Teacher and former pupil talked long and hard about the subject. Montespan had obtained some valuable information about the man who was at the heart of the quarrel, one Jean de Rolandi, and brought the Academy's chosen defender up-to-date on his opponent's tricks. Rolandi was a good fencer, though nothing extraordinary; he had certain technical faults that could be used against him. He was left-handed, and although that presented a certain danger to an opponent who, like Jaime Astarloa, was used to men who fought with their right hand, Montespan was sure that the young man would emerge from the duel triumphant.
"You must bear in mind, my boy, that a left-handed swordsman is sometimes less able to take 'time' correctly or perform a flanking move because of his difficulty in forming a straight opposition. With this Rolandi, your guard has to be in quarte outside. Do you agree?"
"I do, maestro."
"As regards th
rusts, remember that, according to my information, when he moves his left hand, he does not keep his guard very well. Although, at first, he tends to have his wrist two or three inches higher than his opponent's, in the heat of the fight he often lowers his wrist.

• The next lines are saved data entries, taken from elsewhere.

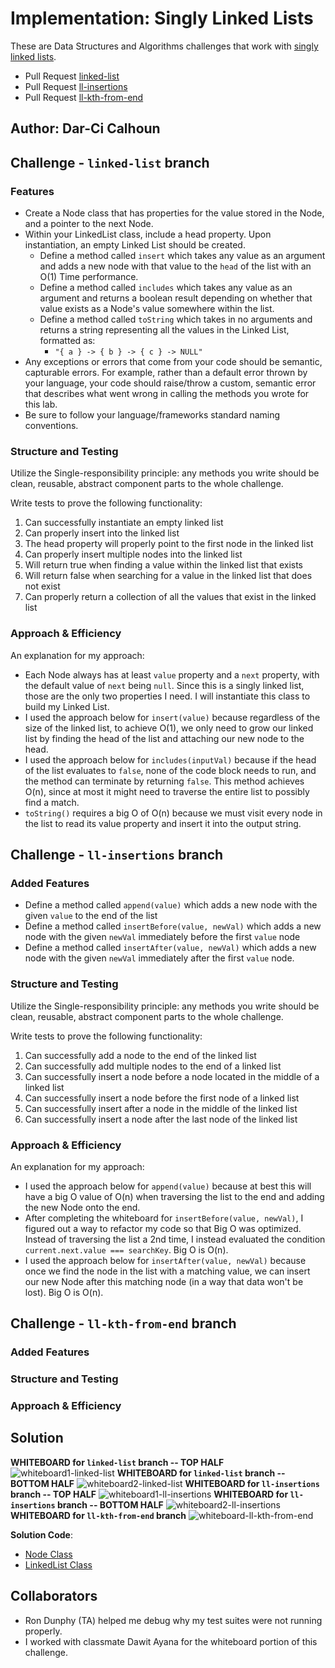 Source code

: # Implementation: Singly Linked Lists

These are Data Structures and Algorithms challenges that work with [singly linked lists](https://www.educative.io/edpresso/what-is-a-singly-linked-list).

- Pull Request [linked-list](https://github.com/dcalhoun286/data-structures-and-algorithms/pull/31)
- Pull Request [ll-insertions](https://github.com/dcalhoun286/data-structures-and-algorithms/pull/32)
- Pull Request [ll-kth-from-end](https://github.com/dcalhoun286/data-structures-and-algorithms/pull/33)

## Author: Dar-Ci Calhoun

## Challenge - `linked-list` branch

### Features

- Create a Node class that has properties for the value stored in the Node, and a pointer to the next Node.
- Within your LinkedList class, include a head property. Upon instantiation, an empty Linked List should be created.
  - Define a method called `insert` which takes any value as an argument and adds a new node with that value to the `head` of the list with an O(1) Time performance.
  - Define a method called `includes` which takes any value as an argument and returns a boolean result depending on whether that value exists as a Node's value somewhere within the list.
  - Define a method called `toString` which takes in no arguments and returns a string representing all the values in the Linked List, formatted as:
    - `"{ a } -> { b } -> { c } -> NULL"`
- Any exceptions or errors that come from your code should be semantic, capturable errors. For example, rather than a default error thrown by your language, your code should raise/throw a custom, semantic error that describes what went wrong in calling the methods you wrote for this lab.
- Be sure to follow your language/frameworks standard naming conventions.

### Structure and Testing

Utilize the Single-responsibility principle: any methods you write should be clean, reusable, abstract component parts to the whole challenge.

Write tests to prove the following functionality:

1. Can successfully instantiate an empty linked list
1. Can properly insert into the linked list
1. The head property will properly point to the first node in the linked list
1. Can properly insert multiple nodes into the linked list
1. Will return true when finding a value within the linked list that exists
1. Will return false when searching for a value in the linked list that does not exist
1. Can properly return a collection of all the values that exist in the linked list

### Approach & Efficiency

An explanation for my approach:

- Each Node always has at least `value` property and a `next` property, with the default value of `next` being `null`. Since this is a singly linked list, those are the only two properties I need. I will instantiate this class to build my Linked List.
- I used the approach below for `insert(value)` because regardless of the size of the linked list, to achieve O(1), we only need to grow our linked list by finding the head of the list and attaching our new node to the head.
- I used the approach below for `includes(inputVal)` because if the head of the list evaluates to `false`, none of the code block needs to run, and the method can terminate by returning `false`. This method achieves O(n), since at most it might need to traverse the entire list to possibly find a match.
- `toString()` requires a big O of O(n) because we must visit every node in the list to read its value property and insert it into the output string.

## Challenge - `ll-insertions` branch

### Added Features

- Define a method called `append(value)` which adds a new node with the given `value` to the end of the list
- Define a method called `insertBefore(value, newVal)` which adds a new node with the given `newVal` immediately before the first `value` node
- Define a method called `insertAfter(value, newVal)` which adds a new node with the given `newVal` immediately after the first `value` node.

### Structure and Testing

Utilize the Single-responsibility principle: any methods you write should be clean, reusable, abstract component parts to the whole challenge.

Write tests to prove the following functionality:

1. Can successfully add a node to the end of the linked list
1. Can successfully add multiple nodes to the end of a linked list
1. Can successfully insert a node before a node located in the middle of a linked list
1. Can successfully insert a node before the first node of a linked list
1. Can successfully insert after a node in the middle of the linked list
1. Can successfully insert a node after the last node of the linked list

### Approach & Efficiency

An explanation for my approach:

- I used the approach below for `append(value)` because at best this will have a big O value of O(n) when traversing the list to the end and adding the new Node onto the end.
- After completing the whiteboard for `insertBefore(value, newVal)`, I figured out a way to refactor my code so that Big O was optimized. Instead of traversing the list a 2nd time, I instead evaluated the condition `current.next.value === searchKey`. Big O is O(n).
- I used the approach below for `insertAfter(value, newVal)` because once we find the node in the list with a matching value, we can insert our new Node after this matching node (in a way that data won't be lost). Big O is O(n).

## Challenge - `ll-kth-from-end` branch

### Added Features

### Structure and Testing

### Approach & Efficiency

## Solution

**WHITEBOARD for `linked-list` branch -- TOP HALF**
![whiteboard1-linked-list](./assets/linked-list1.png)
**WHITEBOARD for `linked-list` branch -- BOTTOM HALF**
![whiteboard2-linked-list](./assets/linked-list2.png)
**WHITEBOARD for `ll-insertions` branch -- TOP HALF**
![whiteboard1-ll-insertions](./assets/ll-insertions1.png)
**WHITEBOARD for `ll-insertions` branch -- BOTTOM HALF**
![whiteboard2-ll-insertions](./assets/ll-insertions2.png)
**WHITEBOARD for `ll-kth-from-end` branch**
![whiteboard-ll-kth-from-end](./assets/ll-kth-from-end.png)

**Solution Code**:

- [Node Class](./lib/node.js)
- [LinkedList Class](./lib/linked-list.js)

## Collaborators

- Ron Dunphy (TA) helped me debug why my test suites were not running properly.
- I worked with classmate Dawit Ayana for the whiteboard portion of this challenge.
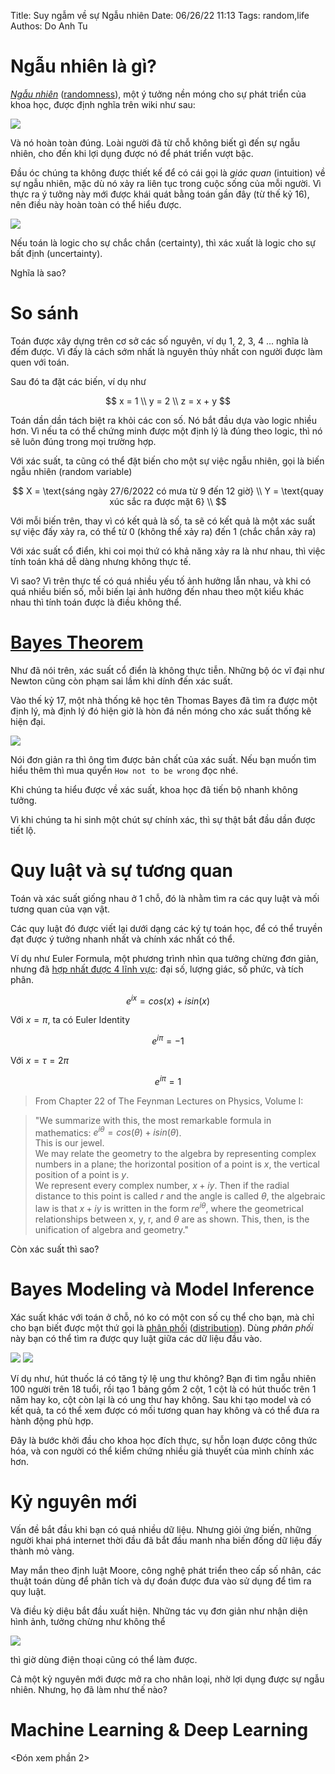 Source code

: Title: Suy ngẫm về sự Ngẫu nhiên
Date: 06/26/22 11:13
Tags: random,life
Authos: Do Anh Tu

# Ngẫu nhiên là gì?

<span class="red-underline">[_Ngẫu nhiên_](https://vi.m.wikipedia.org/wiki/Ng%E1%BA%ABu_nhi%C3%AAn)</span> ([randomness](https://en.m.wikipedia.org/wiki/Randomness)),
một ý tưởng nền móng cho sự phát triển của khoa học, được định nghĩa trên wiki như sau:

<img src="{static}/static/images/ngau-nhien.png" />

Và nó hoàn toàn đúng. Loài người đã từ chỗ không biết gì đến sự ngẫu nhiên, cho đến khi lợi dụng được nó để phát triển vượt bậc.

Đầu óc chúng ta không được thiết kế để có cái gọi là _giác quan_ (intuition) về sự ngẫu nhiên, mặc dù nó xảy ra liên tục trong cuộc sống của mỗi người.
Vì thực ra ý tưởng này mới được khái quát bằng toán gần đây (từ thế kỷ 16), nên điều này hoàn toàn có thể hiểu được.

<img src="{static}/static/images/randomness-history.png" />

Nếu toán là logic cho sự <span class="circle">chắc chắn</span> (certainty), thì xác xuất là logic cho sự <span class="circle">bất định</span> (uncertainty).

Nghĩa là sao?

# So sánh

Toán được xây dựng trên cơ sở các số nguyên, ví dụ 1, 2, 3, 4 ... nghĩa là đếm được. Vì đấy là cách sớm nhất là nguyên thủy nhất con người được làm quen với toán.

Sau đó ta đặt các biến, ví dụ như

$$
x = 1 \\
y = 2 \\
z = x + y
$$

Toán dần dần tách biệt ra khỏi các con số. Nó bắt đầu dựa vào logic nhiều hơn.
Vì nếu ta có thể chứng minh được một định lý là đúng theo logic, thì nó sẽ luôn đúng trong mọi trường hợp.

Với xác suất, ta cũng có thể đặt biến cho một sự việc ngẫu nhiên, gọi là biến ngẫu nhiên (random variable)

$$
X = \text{sáng ngày 27/6/2022 có mưa từ 9 đến 12 giờ} \\
Y = \text{quay xúc sắc ra được mặt 6} \\
$$

Với mỗi biến trên, thay vì có kết quả là số, ta sẽ có kết quả là một <span class="red-underline">xác suất</span> sự việc đấy xảy ra, có thể từ 0 (không thể xảy ra) đến 1 (chắc chắn xảy ra)

Với xác suất cổ điển, khi coi mọi thứ có khả năng xảy ra là như nhau, thì việc tính toán khá dễ dàng nhưng không thực tế.

Vì sao? Vì trên thực tế có quá nhiều yếu tố ảnh hưởng lẫn nhau, và khi có quá nhiều biến số, mỗi biến lại ảnh hưởng đến nhau theo một kiểu khác nhau thì tính toán được là điều không thể.

# [Bayes Theorem](https://www.yudkowsky.net/rational/bayes?repost3yearslater)

Như đã nói trên, xác suất cổ điển là không thực tiễn. Những bộ óc vĩ đại như Newton cũng còn phạm sai lầm khi dính đến xác suất.

Vào thế kỷ 17, một nhà thống kê học tên Thomas Bayes đã tìm ra được một định lý, mà định lý đó hiện giờ là hòn đá nền móng cho xác suất thống kê hiện đại.

<img src="{static}/static/images/bayes-theorem.png" />

Nói đơn giản ra thì ông tìm được bản chất của xác suất. Nếu bạn muốn tìm hiểu thêm thì mua quyển `How not to be wrong` đọc nhé.

Khi chúng ta hiểu được về xác suất, khoa học đã tiến bộ nhanh không tưởng.

Vì khi chúng ta hi sinh một chút sự chính xác, thì sự thật bắt đầu dần được tiết lộ.

# Quy luật và sự tương quan

Toán và xác suất giống nhau ở 1 chỗ, đó là nhằm tìm ra các quy luật và mối tương quan của vạn vật.

Các quy luật đó được viết lại dưới dạng các ký tự toán học, để có thể truyền đạt được ý tưởng nhanh nhất và chính xác nhất có thể.

Ví dụ như Euler Formula, một phương trình nhìn qua tưởng chừng đơn giản, nhưng đã [hợp nhất được 4 lĩnh vực](https://news.ycombinator.com/item?id=27392911): đại số, lượng giác, số phức, và tích phân.

$$
e^{ix} = cos(x) + i sin(x)
$$

Với $x=\pi$, ta có Euler Identity

$$
e^{i\pi} = -1
$$

Với $x=\tau=2\pi$

$$
e^{i\pi} = 1
$$

> From Chapter 22 of The Feynman Lectures on Physics, Volume I:

> "We summarize with this, the most remarkable formula in mathematics: $e^{i\theta} = cos(\theta) + i sin(\theta)$.  
> This is our jewel.  
> We may relate the geometry to the algebra by representing complex numbers in a plane; the horizontal position of a point is $x$, the vertical position of a point is $y$.  
> We represent every complex number, $x + iy$. Then if the radial distance to this point is called $r$ and the angle is called $\theta$, the algebraic law is that $x + iy$ is written in the form $r e^{i\theta}$, where the geometrical relationships between $\text{x, y, r, and }\theta$ are as shown. This, then, is the unification of algebra and geometry."

Còn xác suất thì sao?

# Bayes Modeling và Model Inference

Xác suất khác với toán ở chỗ, nó ko có một con số cụ thể cho bạn, mà chỉ cho bạn biết được một thứ gọi là <a class="red-underline" href="https://vi.m.wikipedia.org/wiki/Ph%C3%A2n_ph%E1%BB%91i_x%C3%A1c_su%E1%BA%A5t">phân phối</a> ([distribution](<https://en.m.wikipedia.org/wiki/Distribution_(mathematics)>)). Dùng _phân phối_ này bạn có thể tìm ra được quy luật giữa các dữ liệu đầu vào.

<img src="{static}/static/images/linear-example.png" />
<img src="{static}/static/images/distribution.png" />

Ví dụ như, hút thuốc lá có tăng tỷ lệ ung thư không? Bạn đi tìm <span class="circle">ngẫu nhiên</span> 100 người trên 18 tuổi, rồi tạo 1 bảng gồm 2 cột, 1 cột là có hút thuốc trên 1 năm hay ko, cột còn lại là có ung thư hay không. Sau khi tạo model và có kết quả, ta có thể xem được có mối tương quan hay không và có thể đưa ra hành động phù hợp.

Đây là bước khởi đầu cho khoa học đích thực, sự hỗn loạn được công thức hóa, và con người có thể kiểm chứng nhiều giả thuyết của mình chính xác hơn.

# Kỷ nguyên mới

Vấn đề bắt đầu khi bạn có quá nhiều dữ liệu. Nhưng giỏi ứng biến, những người khai phá internet thời đầu đã bắt đầu manh nha biến đống dữ liệu đấy thành mỏ vàng.

May mắn theo định luật Moore, công nghệ phát triển theo cấp số nhân, các thuật toán dùng để phân tích và dự đoán được đưa vào sử dụng để tìm ra quy luật.

Và điều kỳ diệu bắt đầu xuất hiện. Những tác vụ đơn giản như nhận diện hình ảnh, tưởng chừng như không thể

<img src="https://imgs.xkcd.com/comics/tasks_2x.png" />

thì giờ dùng điện thoại cũng có thể làm được.

Cả một kỷ nguyên mới được mở ra cho nhân loại, nhờ lợi dụng được sự ngẫu nhiên. Nhưng, họ đã làm như thế nào?

# Machine Learning & Deep Learning

<Đón xem phần 2>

As soon as you see him do that, you must immediately deal him a thrust in 'time'."
Jaime frowned. Despite his former teacher's disdain for Rolandi, Rolandi was nevertheless a skillful fencer. "I've been told that he parries well at a short distance."
Montespan shook his head. "Nonsense. The people who say that are worse than Rolandi. Worse than you. Don't tell me you're worried about this fool."
The young man reddened at the remark. "You have always taught me never to underestimate any opponent."
The old man smiled slightly. "You're quite right, and I also taught you never to overestimate them either. Rolandi is left-handed, that's all. While that could prove dangerous to you, it is also an advantage that you must make the most of. He lacks precision. All you have to do is take 'time' whenever you see him lower his wrist, or whenever he moves to cover himself, parry, surprise, or retreat. In any of those circumstances, anticipate his movements while he's moving his wrist or raising his foot. If you can get in a thrust before, you will have hit him before he has stopped moving, because you will have performed one movement while he is performing two."
"I'll do it, maestro."
"I'm quite sure you will," replied the old man, satisfied. "You are the best student I ever had, the coolest and calmest whether with a foil or a saber in your hand. In the duel that awaits you I know that you will show yourself worthy of your name and of mine. Restrict yourself to direct, simple thrusts, to simple, circular and semicircular parries, and, above all, to counterparries and two counterparries in quarte. And don't hesitate to use your left hand in parries if you think it necessary. Dandies advise against it, saying it's inelegant, but in duels, where your life is at stake, you must rule out nothing that might serve as a defense, as long, of course, as it doesn't contravene the rules of honor."